I’ll save you the trouble, but I’ll ‘fold’ it like I usually do solutions, so if you’d like to try it on your own, you can without the solution staring you in the face. If you do just want to read it, expand the box by clicking on it.
Bias, Variance, and Tradeoffs
Review: Prior-Based Estimators
In the last homework, we worked with estimators that incorporate prior information. Recall the general form: if we have \(\nprior\) prior observations with mean \(\thetaprior\), we can combine them with our sample to get \[ \tilde{Y}_{\nprior} = \frac{1}{\nprior + n} \qty{ \nprior\thetaprior + n\bar Y }. \] You calculated the bias and standard deviation of this estimator: \[ \begin{aligned} \text{bias} &= \frac{\nprior( \thetaprior - \theta)}{\nprior + n} \\ \mathop{\mathrm{sd}}(\tilde Y_{\nprior}) &= \sqrt{\frac{n\theta(1-\theta)}{(\nprior + n)^2}} \end{aligned} \] And you saw, both in the sampling distribution plots and in the coverage simulation, that bias causes problems for interval estimation. The lecture gave us the precise relationship: coverage depends on the ratio bias/se.
Now we’ll dig deeper into the tradeoffs involved in choosing an estimator.
The Bias/Variance Tradeoff
Here’s the figure from last homework showing three estimators at three sample sizes. Recall that estimator ‘a’ is the sample mean (unbiased), estimator ‘b’ uses a fixed number of prior observations (bias shrinks with \(n\)), and estimator ‘c’ scales the prior observations with sample size (constant bias).
As the figure shows, there are multiple ways to be a not-so-great estimator. You can have no bias—or small bias—but so much variance that in many surveys (i.e. many draws from the sampling distribution) you’re way off. That’s what we see happening with ‘estimator a’ at sample size \(n=10\).
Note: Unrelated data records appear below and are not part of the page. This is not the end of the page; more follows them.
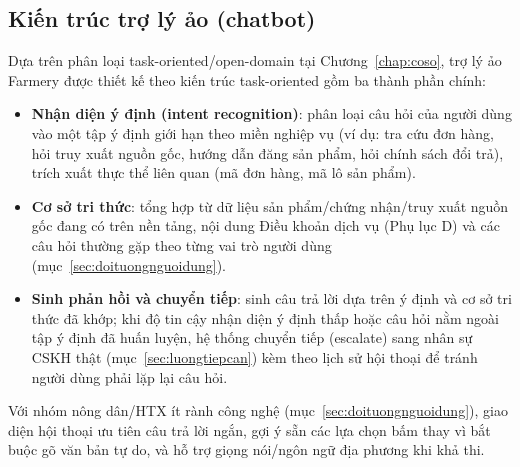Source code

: \subsection{Kiến trúc trợ lý ảo (chatbot)}

Dựa trên phân loại task-oriented/open-domain tại Chương~\ref{chap:coso}, trợ lý ảo Farmery được thiết kế theo kiến trúc task-oriented gồm ba thành phần chính:
\begin{itemize}
    \item \textbf{Nhận diện ý định (intent recognition)}: phân loại câu hỏi của người dùng vào một tập ý định giới hạn theo miền nghiệp vụ (ví dụ: tra cứu đơn hàng, hỏi truy xuất nguồn gốc, hướng dẫn đăng sản phẩm, hỏi chính sách đổi trả), trích xuất thực thể liên quan (mã đơn hàng, mã lô sản phẩm).
    \item \textbf{Cơ sở tri thức}: tổng hợp từ dữ liệu sản phẩm/chứng nhận/truy xuất nguồn gốc đang có trên nền tảng, nội dung Điều khoản dịch vụ (Phụ lục D) và các câu hỏi thường gặp theo từng vai trò người dùng (mục~\ref{sec:doituongnguoidung}).
    \item \textbf{Sinh phản hồi và chuyển tiếp}: sinh câu trả lời dựa trên ý định và cơ sở tri thức đã khớp; khi độ tin cậy nhận diện ý định thấp hoặc câu hỏi nằm ngoài tập ý định đã huấn luyện, hệ thống chuyển tiếp (escalate) sang nhân sự CSKH thật (mục~\ref{sec:luongtiepcan}) kèm theo lịch sử hội thoại để tránh người dùng phải lặp lại câu hỏi.
\end{itemize}
Với nhóm nông dân/HTX ít rành công nghệ (mục~\ref{sec:doituongnguoidung}), giao diện hội thoại ưu tiên câu trả lời ngắn, gợi ý sẵn các lựa chọn bấm thay vì bắt buộc gõ văn bản tự do, và hỗ trợ giọng nói/ngôn ngữ địa phương khi khả thi.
You can have low variance but comparatively high bias, like we see with ‘estimator c’ at sample sizes \(n=40\) and \(n=160\). We often use root-mean-squared-error to summarize the typical magnitude of an estimator’s error.
\[ \RMSE(\hat\theta) = \sqrt{ \mathop{\mathrm{E}}\qty[ \qty{\hat \theta - \theta}^2 ] } \]
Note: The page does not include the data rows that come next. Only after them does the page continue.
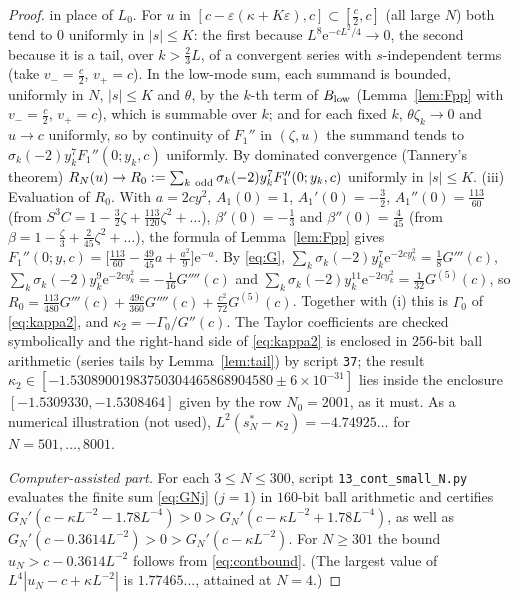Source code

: \documentclass[11pt,a4paper]{article}
\theoremstyle{definition}
\theoremstyle{remark}
\newcommand{\ee}{\mathrm{e}}
\begin{document}
\begin{proof}
in place of $L_0$. For $u$ in $[c-\varepsilon(\kappa+K\varepsilon),c]\subset[\frac c2,c]$ (all large $N$) both tend to
$0$ uniformly in $|s|\le K$: the first because $L^8\ee^{-cL^2/4}\to0$, the second because it is a tail, over $k>\frac23L$,
of a convergent series with $s$-independent terms (take $v_-=\frac c2$, $v_+=c$). In the low-mode sum, each summand is
bounded, uniformly in $N$, $|s|\le K$ and $\theta$, by the $k$-th term of $B_{\rm low}$ (Lemma~\ref{lem:Fpp} with
$v_-=\frac c2$, $v_+=c$), which is summable over $k$; and for each fixed $k$, $\theta\zeta_k\to0$ and $u\to c$ uniformly,
so by continuity of $F_1''$ in $(\zeta,u)$ the summand tends to $\sigma_k(-2)y_k^7F_1''(0;y_k,c)$ uniformly. By
dominated convergence (Tannery's theorem) $R_N(u)\to R_0:=\sum_{k\ \rm odd}\sigma_k(-2)y_k^7F_1''(0;y_k,c)$ uniformly in
$|s|\le K$.
(iii) Evaluation of $R_0$. With $a=2cy^2$, $A_1(0)=1$, $A_1'(0)=-\frac32$, $A_1''(0)=\frac{113}{60}$ (from
$S^3C=1-\frac32\zeta+\frac{113}{120}\zeta^2+\dots$), $\beta'(0)=-\frac13$ and $\beta''(0)=\frac4{45}$ (from
$\beta=1-\frac\zeta3+\frac2{45}\zeta^2+\dots$), the formula of Lemma~\ref{lem:Fpp} gives
$F_1''(0;y,c)=\bigl[\frac{113}{60}-\frac{49}{45}a+\frac{a^2}9\bigr]\ee^{-a}$. By \eqref{eq:G},
$\sum_k\sigma_k(-2)y_k^{7}\ee^{-2cy_k^2}=\frac18G'''(c)$, $\sum_k\sigma_k(-2)y_k^{9}\ee^{-2cy_k^2}=-\frac1{16}G''''(c)$ and
$\sum_k\sigma_k(-2)y_k^{11}\ee^{-2cy_k^2}=\frac1{32}G^{(5)}(c)$, so
$R_0=\frac{113}{480}G'''(c)+\frac{49c}{360}G''''(c)+\frac{c^2}{72}G^{(5)}(c)$. Together with (i) this is $\Gamma_0$ of
\eqref{eq:kappa2}, and $\kappa_2=-\Gamma_0/G''(c)$.
The Taylor coefficients are checked symbolically and the right-hand side of \eqref{eq:kappa2} is enclosed in $256$-bit ball
arithmetic (series tails by Lemma~\ref{lem:tail}) by script \texttt{37}; the result
$\kappa_2\in[-1.53089001983750304465868904580\pm6\times10^{-31}]$ lies inside the enclosure $[-1.5309330,-1.5308464]$ given by
the row $N_0=2001$, as it must. As a numerical illustration (not used), $L^2(s^*_N-\kappa_2)=-4.74925\ldots$ for
$N=501,\dots,8001$. %

\emph{Computer-assisted part.} For each $3\le N\le300$, script \texttt{13\_cont\_small\_N.py} evaluates the finite
sum \eqref{eq:GNj} ($j=1$) in $160$-bit ball arithmetic and certifies
$G_N'(c-\kappa L^{-2}-1.78L^{-4})>0>G_N'(c-\kappa L^{-2}+1.78L^{-4})$, as well as
$G_N'(c-0.3614L^{-2})>0>G_N'(c-\kappa L^{-2})$. For $N\ge301$ the bound $u_N>c-0.3614L^{-2}$ follows from
\eqref{eq:contbound}. (The largest value of $L^4|u_N-c+\kappa L^{-2}|$ is $1.77465\ldots$, attained at $N=4$.)
\end{proof}
\end{document}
Famously, we can decompose its square into a sum of squared bias and variance.
\[ \begin{aligned} \mathop{\mathrm{E}}\qty[ \qty{\hat\theta - \theta}^2 ] &= \mathop{\mathrm{E}}\qty[ \qty{ \qty(\hat\theta - \mathop{\mathrm{E}}[\hat\theta]) + \qty(\mathop{\mathrm{E}}[\hat\theta] - \theta) }^2 ] \\ &= \mathop{\mathrm{E}}\qty[ \qty{ \hat\theta - \mathop{\mathrm{E}}[\hat\theta]}^2 ] + 2\mathop{\mathrm{E}}\qty[ \qty{ \hat\theta - \mathop{\mathrm{E}}[\hat\theta]} \cdot \qty{\mathop{\mathrm{E}}[\hat\theta] - \theta} ] + \mathop{\mathrm{E}}\qty[ \qty{ \mathop{\mathrm{E}}[\hat\theta] - \theta }^2 ] \\ &= \mathop{\mathrm{\mathop{\mathrm{V}}}}[\hat\theta] + 2 \times 0 + \underset{\text{bias}(\hat\theta)^2}{\qty{ \mathop{\mathrm{E}}[\hat\theta] - \theta }^2} \\ \end{aligned} \]
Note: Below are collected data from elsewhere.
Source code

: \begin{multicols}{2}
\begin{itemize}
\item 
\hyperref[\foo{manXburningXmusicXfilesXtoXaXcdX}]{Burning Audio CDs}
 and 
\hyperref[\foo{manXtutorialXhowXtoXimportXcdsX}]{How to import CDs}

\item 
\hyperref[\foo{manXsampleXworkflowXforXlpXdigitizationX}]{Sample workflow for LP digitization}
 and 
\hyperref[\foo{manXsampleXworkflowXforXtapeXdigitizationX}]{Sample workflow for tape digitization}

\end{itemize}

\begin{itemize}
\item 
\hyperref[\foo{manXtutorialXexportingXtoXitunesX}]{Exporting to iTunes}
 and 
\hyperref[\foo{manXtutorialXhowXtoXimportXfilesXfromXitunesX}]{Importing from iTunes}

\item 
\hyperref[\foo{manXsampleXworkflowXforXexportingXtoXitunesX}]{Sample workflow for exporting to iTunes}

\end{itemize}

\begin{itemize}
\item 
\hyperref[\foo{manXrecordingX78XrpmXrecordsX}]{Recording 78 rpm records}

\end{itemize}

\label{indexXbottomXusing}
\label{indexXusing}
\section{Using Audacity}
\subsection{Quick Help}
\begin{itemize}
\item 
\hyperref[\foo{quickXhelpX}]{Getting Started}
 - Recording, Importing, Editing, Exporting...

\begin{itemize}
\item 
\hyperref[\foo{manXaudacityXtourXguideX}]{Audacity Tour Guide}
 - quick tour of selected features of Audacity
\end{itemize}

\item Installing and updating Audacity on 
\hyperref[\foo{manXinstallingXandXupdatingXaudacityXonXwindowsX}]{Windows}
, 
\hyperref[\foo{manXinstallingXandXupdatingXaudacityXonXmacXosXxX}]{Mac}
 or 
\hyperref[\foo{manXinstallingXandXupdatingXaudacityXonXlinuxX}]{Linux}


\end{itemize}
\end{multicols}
Just to check that you’re following the math, do this quick exercise.
Locked (Week 3)
Now here’s a real one. For the first time this semester, we’re talking about different estimators for the same estimation target. This exercise is an opportunity to think about how you might choose between them. I’ve asked you to answer a few questions and sketch a few things to help you think through the issues, but I’ve tried to leave this pretty open-ended because this really is a question without a single right answer. To some extent, it’s about what you think is important. You don’t have to stand by this choice for the rest of your life, so it’s okay if you miss something important and wind up changing your mind later, e.g. when you talk with your classmates or read the solution. It’s really just to get you started thinking about these kinds of choices and what you might want to consider when making them.
Locked (Week 3)
Consistency
We say an estimator is consistent if it converges to the estimation target as sample size increases to infinity. That’s being vague. There are a couple ways this is imprecise.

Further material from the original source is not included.